§ EXERCISE DIRECTIONS:
First find the line with "- data visualisation using Seaborn in python." in the entries below, then set down exactly every line through the line with "- geoplotting using python.", that line included.

Dataset items
++++++

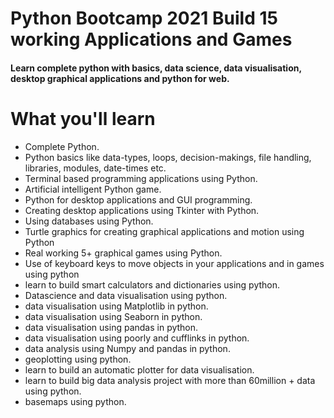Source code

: # Python Bootcamp 2021 Build 15 working Applications and Games
#### Learn complete python with basics, data science, data visualisation, desktop graphical applications and python for web.

# What you'll learn
- Complete Python.
- Python basics like data-types, loops, decision-makings, file handling, libraries, modules, date-times etc.
- Terminal based programming applications using Python.
- Artificial intelligent Python game.
- Python for desktop applications and GUI programming.
- Creating desktop applications using Tkinter with Python.
- Using databases using Python.
- Turtle graphics for creating graphical applications and motion using Python
- Real working 5+ graphical games using Python.
- Use of keyboard keys to move objects in your applications and in games using python
- learn to build smart calculators and dictionaries using python.
- Datascience and data visualisation using python.
- data visualisation using Matplotlib in python.
- data visualisation using Seaborn in python.
- data visualisation using pandas in python.
- data visualisation using poorly and cufflinks in python.
- data analysis using Numpy and pandas in python.
- geoplotting using python.
- learn to build an automatic plotter for data visualisation.
- learn to build big data analysis project with more than 60million + data using python.
- basemaps using python.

++++++

§ WRITTEN ANSWER:
- data visualisation using Seaborn in python.
- data visualisation using pandas in python.
- data visualisation using poorly and cufflinks in python.
- data analysis using Numpy and pandas in python.
- geoplotting using python.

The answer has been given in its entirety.